*** EXTRACTED DATA ***
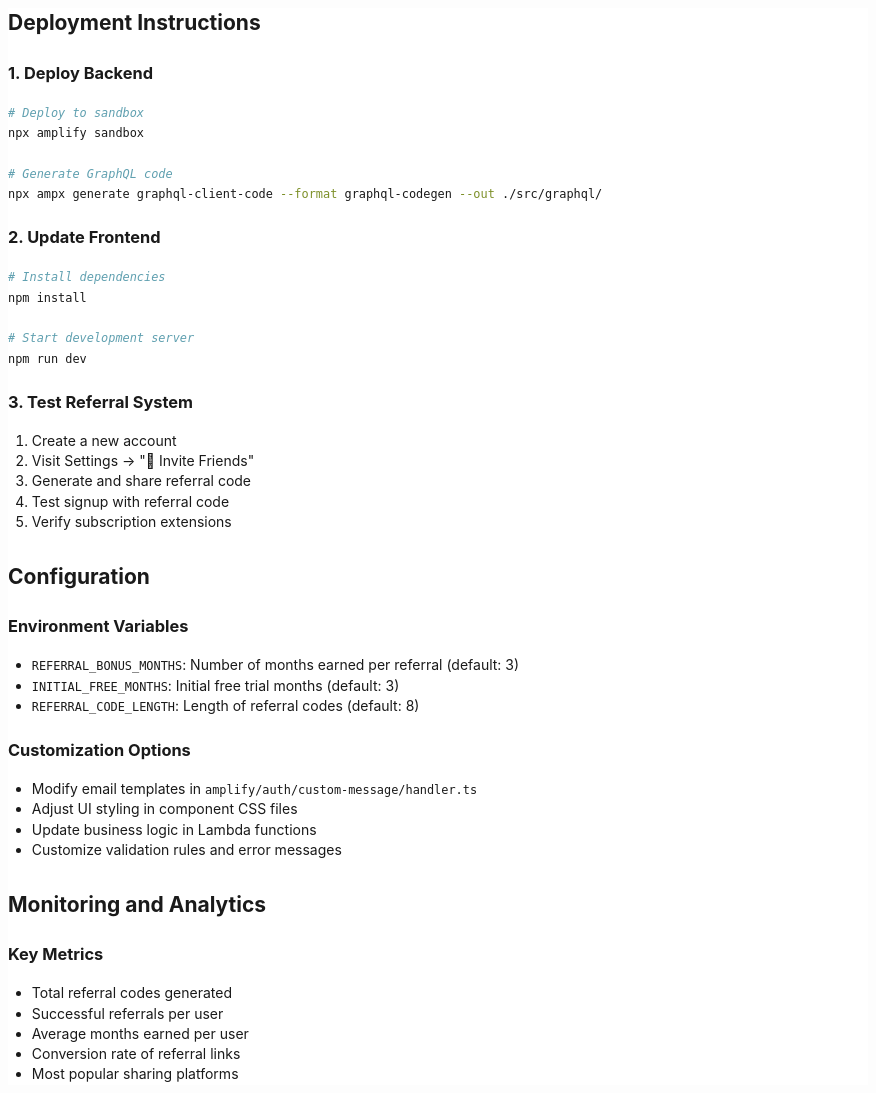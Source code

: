 ## Deployment Instructions

### 1. Deploy Backend
```bash
# Deploy to sandbox
npx amplify sandbox

# Generate GraphQL code
npx ampx generate graphql-client-code --format graphql-codegen --out ./src/graphql/
```

### 2. Update Frontend
```bash
# Install dependencies
npm install

# Start development server
npm run dev
```

### 3. Test Referral System
1. Create a new account
2. Visit Settings → "🎁 Invite Friends"
3. Generate and share referral code
4. Test signup with referral code
5. Verify subscription extensions

## Configuration

### Environment Variables
- `REFERRAL_BONUS_MONTHS`: Number of months earned per referral (default: 3)
- `INITIAL_FREE_MONTHS`: Initial free trial months (default: 3)
- `REFERRAL_CODE_LENGTH`: Length of referral codes (default: 8)

### Customization Options
- Modify email templates in `amplify/auth/custom-message/handler.ts`
- Adjust UI styling in component CSS files
- Update business logic in Lambda functions
- Customize validation rules and error messages

## Monitoring and Analytics

### Key Metrics
- Total referral codes generated
- Successful referrals per user
- Average months earned per user
- Conversion rate of referral links
- Most popular sharing platforms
*** End of EXTRACTED DATA ***
- **PROBLEM REQUIREMENTS**
Reproduce precisely the span of lines that begins at the line containing "## Configuration" and ends with the last line of the listing.

- **ANSWER BELOW**
## Configuration

### Environment Variables
- `REFERRAL_BONUS_MONTHS`: Number of months earned per referral (default: 3)
- `INITIAL_FREE_MONTHS`: Initial free trial months (default: 3)
- `REFERRAL_CODE_LENGTH`: Length of referral codes (default: 8)

### Customization Options
- Modify email templates in `amplify/auth/custom-message/handler.ts`
- Adjust UI styling in component CSS files
- Update business logic in Lambda functions
- Customize validation rules and error messages

## Monitoring and Analytics

### Key Metrics
- Total referral codes generated
- Successful referrals per user
- Average months earned per user
- Conversion rate of referral links
- Most popular sharing platforms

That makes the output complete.